------ Data listing ------

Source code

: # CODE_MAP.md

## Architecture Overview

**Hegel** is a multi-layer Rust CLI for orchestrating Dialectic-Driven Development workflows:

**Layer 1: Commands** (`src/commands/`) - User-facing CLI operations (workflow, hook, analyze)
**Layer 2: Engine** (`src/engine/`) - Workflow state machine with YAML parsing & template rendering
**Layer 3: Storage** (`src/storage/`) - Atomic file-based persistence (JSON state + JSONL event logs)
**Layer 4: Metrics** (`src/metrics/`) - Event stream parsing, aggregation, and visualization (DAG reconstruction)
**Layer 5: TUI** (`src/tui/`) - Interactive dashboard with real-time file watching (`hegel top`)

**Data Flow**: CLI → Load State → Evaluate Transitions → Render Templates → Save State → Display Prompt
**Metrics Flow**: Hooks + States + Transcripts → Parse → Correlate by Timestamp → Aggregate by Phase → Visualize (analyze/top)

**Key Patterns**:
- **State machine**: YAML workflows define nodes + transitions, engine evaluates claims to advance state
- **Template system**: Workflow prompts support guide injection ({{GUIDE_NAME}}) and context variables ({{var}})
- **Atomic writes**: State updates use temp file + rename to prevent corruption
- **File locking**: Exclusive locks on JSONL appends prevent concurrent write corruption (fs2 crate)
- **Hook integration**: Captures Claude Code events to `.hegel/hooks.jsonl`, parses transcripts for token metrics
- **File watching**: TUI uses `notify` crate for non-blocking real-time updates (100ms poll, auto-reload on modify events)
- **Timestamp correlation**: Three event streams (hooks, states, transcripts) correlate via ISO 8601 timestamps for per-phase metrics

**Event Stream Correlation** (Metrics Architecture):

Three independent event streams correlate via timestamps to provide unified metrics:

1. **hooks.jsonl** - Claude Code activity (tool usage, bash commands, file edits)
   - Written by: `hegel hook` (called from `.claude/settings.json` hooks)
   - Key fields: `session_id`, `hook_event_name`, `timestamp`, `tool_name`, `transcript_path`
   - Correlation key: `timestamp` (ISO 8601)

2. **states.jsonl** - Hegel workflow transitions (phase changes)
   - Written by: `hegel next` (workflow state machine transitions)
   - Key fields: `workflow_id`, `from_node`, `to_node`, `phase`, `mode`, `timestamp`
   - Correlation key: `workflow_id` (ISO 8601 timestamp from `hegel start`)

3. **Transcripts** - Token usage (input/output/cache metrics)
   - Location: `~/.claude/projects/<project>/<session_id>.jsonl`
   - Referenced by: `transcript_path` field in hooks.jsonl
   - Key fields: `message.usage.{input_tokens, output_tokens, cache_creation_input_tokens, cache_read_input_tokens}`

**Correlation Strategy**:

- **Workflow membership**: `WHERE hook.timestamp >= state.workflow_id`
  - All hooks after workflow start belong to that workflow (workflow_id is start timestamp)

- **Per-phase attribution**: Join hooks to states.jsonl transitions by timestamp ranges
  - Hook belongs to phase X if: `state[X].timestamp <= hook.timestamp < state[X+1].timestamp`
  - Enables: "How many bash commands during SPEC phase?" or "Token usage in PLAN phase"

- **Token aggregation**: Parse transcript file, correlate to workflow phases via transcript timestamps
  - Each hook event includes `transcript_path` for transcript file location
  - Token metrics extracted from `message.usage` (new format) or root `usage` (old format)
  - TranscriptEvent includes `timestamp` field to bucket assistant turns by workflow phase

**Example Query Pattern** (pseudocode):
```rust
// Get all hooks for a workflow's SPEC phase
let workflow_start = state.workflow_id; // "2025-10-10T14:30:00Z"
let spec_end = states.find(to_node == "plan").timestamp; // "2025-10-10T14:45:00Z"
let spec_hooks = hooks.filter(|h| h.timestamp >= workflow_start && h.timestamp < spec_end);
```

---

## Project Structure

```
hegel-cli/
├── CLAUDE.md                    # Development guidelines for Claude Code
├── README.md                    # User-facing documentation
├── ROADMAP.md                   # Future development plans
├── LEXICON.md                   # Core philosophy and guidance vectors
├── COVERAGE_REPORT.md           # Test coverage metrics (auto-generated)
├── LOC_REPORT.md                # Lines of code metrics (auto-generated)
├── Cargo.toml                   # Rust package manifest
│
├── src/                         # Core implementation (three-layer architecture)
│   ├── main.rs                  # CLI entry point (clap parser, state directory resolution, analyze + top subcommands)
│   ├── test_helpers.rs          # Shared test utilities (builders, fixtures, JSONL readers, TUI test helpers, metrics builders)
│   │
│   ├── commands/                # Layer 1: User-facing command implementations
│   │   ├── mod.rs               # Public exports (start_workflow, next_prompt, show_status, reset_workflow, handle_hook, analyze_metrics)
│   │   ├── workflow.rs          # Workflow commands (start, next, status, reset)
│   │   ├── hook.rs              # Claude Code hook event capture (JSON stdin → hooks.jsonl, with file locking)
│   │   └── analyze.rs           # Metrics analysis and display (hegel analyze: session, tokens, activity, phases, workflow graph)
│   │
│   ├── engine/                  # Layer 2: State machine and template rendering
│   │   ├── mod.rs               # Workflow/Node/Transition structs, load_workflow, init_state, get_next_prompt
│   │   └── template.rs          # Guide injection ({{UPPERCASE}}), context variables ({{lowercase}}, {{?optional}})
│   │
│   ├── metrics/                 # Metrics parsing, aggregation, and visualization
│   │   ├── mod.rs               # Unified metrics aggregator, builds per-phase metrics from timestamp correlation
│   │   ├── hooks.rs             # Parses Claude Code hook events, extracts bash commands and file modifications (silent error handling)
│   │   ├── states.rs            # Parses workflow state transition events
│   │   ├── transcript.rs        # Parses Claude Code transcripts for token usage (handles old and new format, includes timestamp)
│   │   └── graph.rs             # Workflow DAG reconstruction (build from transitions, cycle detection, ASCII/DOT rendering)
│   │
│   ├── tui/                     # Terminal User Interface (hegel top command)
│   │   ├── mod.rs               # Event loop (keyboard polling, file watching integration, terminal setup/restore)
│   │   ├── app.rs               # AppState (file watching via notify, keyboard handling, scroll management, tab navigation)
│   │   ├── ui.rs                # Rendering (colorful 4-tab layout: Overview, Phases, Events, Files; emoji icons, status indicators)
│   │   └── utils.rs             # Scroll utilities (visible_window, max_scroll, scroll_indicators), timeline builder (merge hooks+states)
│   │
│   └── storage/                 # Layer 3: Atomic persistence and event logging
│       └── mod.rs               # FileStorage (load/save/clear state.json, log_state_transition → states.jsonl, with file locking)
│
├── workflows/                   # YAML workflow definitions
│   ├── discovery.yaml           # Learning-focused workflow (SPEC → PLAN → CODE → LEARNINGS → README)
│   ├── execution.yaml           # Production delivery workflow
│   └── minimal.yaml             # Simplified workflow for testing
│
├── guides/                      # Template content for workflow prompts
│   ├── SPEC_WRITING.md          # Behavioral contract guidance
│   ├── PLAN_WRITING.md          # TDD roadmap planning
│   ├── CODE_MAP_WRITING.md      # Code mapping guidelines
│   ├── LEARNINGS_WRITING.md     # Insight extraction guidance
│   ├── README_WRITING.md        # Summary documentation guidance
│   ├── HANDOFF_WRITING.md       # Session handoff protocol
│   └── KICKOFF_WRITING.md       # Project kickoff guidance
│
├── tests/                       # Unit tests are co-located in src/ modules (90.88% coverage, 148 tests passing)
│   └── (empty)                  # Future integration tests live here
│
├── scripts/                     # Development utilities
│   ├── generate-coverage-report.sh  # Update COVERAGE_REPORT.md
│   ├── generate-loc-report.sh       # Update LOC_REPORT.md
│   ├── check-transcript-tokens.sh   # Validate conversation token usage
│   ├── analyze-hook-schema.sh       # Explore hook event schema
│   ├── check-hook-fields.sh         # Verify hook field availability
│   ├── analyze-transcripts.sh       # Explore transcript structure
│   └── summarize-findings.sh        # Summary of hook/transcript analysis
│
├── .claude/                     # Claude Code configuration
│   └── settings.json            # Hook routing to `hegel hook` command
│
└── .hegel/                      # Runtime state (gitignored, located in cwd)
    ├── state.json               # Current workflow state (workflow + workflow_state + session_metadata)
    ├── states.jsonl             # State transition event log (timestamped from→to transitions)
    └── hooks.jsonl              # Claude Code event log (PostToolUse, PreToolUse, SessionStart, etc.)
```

------

Required work: In the listing above, find the line with "- Interactive dashboard" and the line with "State → Display Prompt", then print exactly those lines and every line between them.

Completed task:
**Layer 5: TUI** (`src/tui/`) - Interactive dashboard with real-time file watching (`hegel top`)

**Data Flow**: CLI → Load State → Evaluate Transitions → Render Templates → Save State → Display Prompt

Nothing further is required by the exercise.